Members of the House voted 220-215 shortly after 11 p.m. Saturday to pass the Affordable Health Care for America Act bill.
The next step for health bill efforts is the Senate, where Senate Majority Leader Harry Reid, D-Nev., is going over S. 1679, the Affordable Health Choices Act bill, a bill drafted by the Senate Health, Education, Labor and Pensions Committee under the aegis of the late Sen. Edward Kennedy, D-Mass., and S. 1796, the America’s Healthy Future Act bill, which was developed by the Senate Finance Committee under the guidance of Sen. Max Baucus, D-Mont.
Producer groups may have anywhere from a few days to a few weeks to make their voices heard and influence the Senate bill.
THE SCHEDULE
Reid could unveil the Senate Democrats’ bill, and a Congressional Budget Office score of the bill, this week, according to Beth Mantz Steindecker, an analyst at Washington Analysis, Washington. The CBO score is critical, because many members of Congress, including a number of Democrats, have said they will refuse to sign a health bill that increases the federal budget deficit.
The Senate will adjourn for the week Wednesday, in observance of Veterans Day.
If Reid gets a CBO score this week, that probably means that the earliest a Senate health bill could reach the Senate floor would be the work week starting Nov. 15, Mantz Steindecker says.

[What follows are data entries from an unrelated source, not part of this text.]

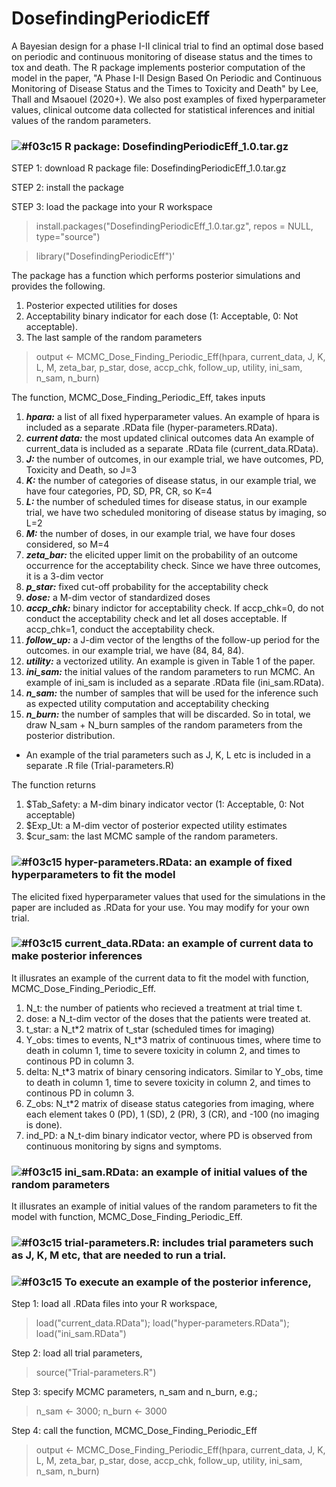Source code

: # DosefindingPeriodicEff
A Bayesian design for a phase I-II clinical trial to find an optimal dose based on periodic and continuous monitoring of disease status and the times to tox and death.  The R package implements posterior computation of the model in the paper, "A Phase I-II Design Based On Periodic and Continuous Monitoring of Disease Status and the Times to Toxicity and Death" by Lee, Thall and Msaouel (2020+).  We also post examples of fixed hyperparameter values, clinical outcome data collected for statistical inferences and initial values of the random parameters.  


### ![#f03c15](https://placehold.it/15/f03c15/000000?text=+) R package: DosefindingPeriodicEff_1.0.tar.gz
STEP 1: download R package file: DosefindingPeriodicEff_1.0.tar.gz

STEP 2: install the package

STEP 3: load the package into your R workspace

> install.packages("DosefindingPeriodicEff_1.0.tar.gz", repos = NULL, type="source")

> library("DosefindingPeriodicEff")'


The package has a function which performs posterior simulations and provides the following.
1. Posterior expected utilities for doses
2. Acceptability binary indicator for each dose (1: Acceptable, 0: Not acceptable).
3. The last sample of the random parameters

> output <- MCMC_Dose_Finding_Periodic_Eff(hpara, current_data, J, K, L, M, zeta_bar, p_star, dose, accp_chk, follow_up, utility, ini_sam, n_sam, n_burn)

The function, MCMC_Dose_Finding_Periodic_Eff, takes inputs
1. ***hpara:*** a list of all fixed hyperparameter values. An example of hpara is included as a separate .RData file (hyper-parameters.RData).
2. ***current data:*** the most updated clinical outcomes data An example of current_data is included as a separate .RData file (current_data.RData).
3. ***J:*** the number of outcomes, in our example trial, we have outcomes, PD, Toxicity and Death, so J=3
4. ***K:*** the number of categories of disease status, in our example trial, we have four categories, PD, SD, PR, CR, so K=4
5. ***L:*** the number of scheduled times for disease status, in our example trial, we have two scheduled monitoring of disease status by imaging, so L=2
6. ***M:*** the number of doses, in our example trial, we have four doses considered, so M=4
7. ***zeta_bar:*** the elicited upper limit on the probability of an outcome occurrence for the acceptability check.  Since we have three outcomes, it is a 3-dim vector
8. ***p_star:*** fixed cut-off probability for the acceptability check
9. ***dose:*** a M-dim vector of standardized doses
10. ***accp_chk:*** binary indictor for acceptability check.  If accp_chk=0, do not conduct the acceptability check and let all doses acceptable. If accp_chk=1, conduct the acceptability check.
11. ***follow_up:*** a J-dim vector of the lengths of the follow-up period for the outcomes. in our example trial, we have (84, 84, 84).
12. ***utility:*** a vectorized utility.  An example is given in Table 1 of the paper. 
13. ***ini_sam:*** the initial values of the random parameters to run MCMC. An example of ini_sam is included as a separate .RData file (ini_sam.RData).
14. ***n_sam:*** the number of samples that will be used for the inference such as expected utility computation and acceptability checking
15. ***n_burn:*** the number of samples that will be discarded.  So in total, we draw N_sam + N_burn samples of the random parameters from the posterior distribution.

- An example of the trial parameters such as J, K, L etc is included in a separate .R file (Trial-parameters.R)

The function returns
1. $Tab_Safety: a M-dim binary indicator vector (1: Acceptable, 0: Not acceptable)
2. $Exp_Ut: a M-dim vector of posterior expected utility estimates
3. $cur_sam: the last MCMC sample of the random parameters.


### ![#f03c15](https://placehold.it/15/f03c15/000000?text=+) hyper-parameters.RData: an example of fixed hyperparameters to fit the model
The elicited fixed hyperparameter values that used for the simulations in the paper are included as .RData for your use.  You may modify for your own trial.

### ![#f03c15](https://placehold.it/15/f03c15/000000?text=+) current_data.RData: an example of current data to make posterior inferences
It illusrates an example of the current data to fit the model with function, MCMC_Dose_Finding_Periodic_Eff. 
1. N_t: the number of patients who recieved a treatment at trial time t.
2. dose: a N_t-dim vector of the doses that the patients were treated at.
3. t_star: a N_t*2 matrix of t_star (scheduled times for imaging)
4. Y_obs: times to events, N_t*3 matrix of continuous times, where time to death in column 1, time to severe toxicity in column 2, and times to continous PD in column 3.
5. delta: N_t*3 matrix of binary censoring indicators. Similar to Y_obs, time to death in column 1, time to severe toxicity in column 2, and times to continous PD in column 3.
6. Z_obs: N_t*2 matrix of disease status categories from imaging, where each element takes 0 (PD), 1 (SD), 2 (PR), 3 (CR), and -100 (no imaging is done).
7. ind_PD: a N_t-dim binary indicator vector, where PD is observed from continuous monitoring by signs and symptoms.  


### ![#f03c15](https://placehold.it/15/f03c15/000000?text=+) ini_sam.RData: an example of initial values of the random parameters
It illusrates an example of initial values of the random parameters to fit the model with function, MCMC_Dose_Finding_Periodic_Eff. 

### ![#f03c15](https://placehold.it/15/f03c15/000000?text=+) trial-parameters.R: includes trial parameters such as J, K, M etc, that are needed to run a trial.


### ![#f03c15](https://placehold.it/15/f03c15/000000?text=+)  To execute an example of the posterior inference, 

Step 1: load all .RData files into your R workspace, 

> load("current_data.RData"); load("hyper-parameters.RData"); load("ini_sam.RData")

Step 2: load all trial parameters, 

> source("Trial-parameters.R")

Step 3: specify MCMC parameters, n_sam and n_burn, e.g.;

> n_sam <- 3000; n_burn <- 3000

Step 4: call the function, MCMC_Dose_Finding_Periodic_Eff  

> output <- MCMC_Dose_Finding_Periodic_Eff(hpara, current_data, J, K, L, M, zeta_bar, p_star, dose, accp_chk, follow_up, utility, ini_sam, n_sam, n_burn)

Mantz Steindecker predicts that the Senate will need a minimum of two weeks for debate. With the Thanksgiving recess, which will last from Nov. 23 to Nov. 27, that means the earliest a vote in the Senate could occur would be the week starting Dec. 6. Conferees would then have a mere two weeks to pass the bill before the winter recess.
“Given that we don’t know when Reid will drop his bill, and Republicans are promising to slow down the floor debate with amendments, a more likely scenario is that the Senate passes a bill by the end of the year, and the final bill is enacted next year before the State of the Union, which usually occurs in late January,” she says.
H.R. 3962 and the surviving Senate health bills would expand Medicaid; require health insurers to sell coverage on a guaranteed-issue, mostly community-rated basis; and set up a “health insurance exchange” system to help consumers and small groups shop for standardized health benefits packages.
Unlike S. 1796, but like S. 1679, H.R. 3962 would create a new public health plan option and make public option coverage available through the proposed exchange system.
H.R. 3962 would fund itself partly by imposing a 5.4% surtax on individuals with annual incomes over $500,000 and couples with annual incomes over $1 million; S. 1976 would raise revenue by imposing a 40% excise tax on “Cadillac health plans.”
PRODUCER GROUPS WEIGH IN
The National Association of Insurance and Financial Advisors, Falls Church, Va., says that one H.R. 3962 provision would repeal the McCarran-Ferguson Act for health and medical malpractice insurers, and that another would give the Federal Trade Commission the authority to oversee all lines of insurance.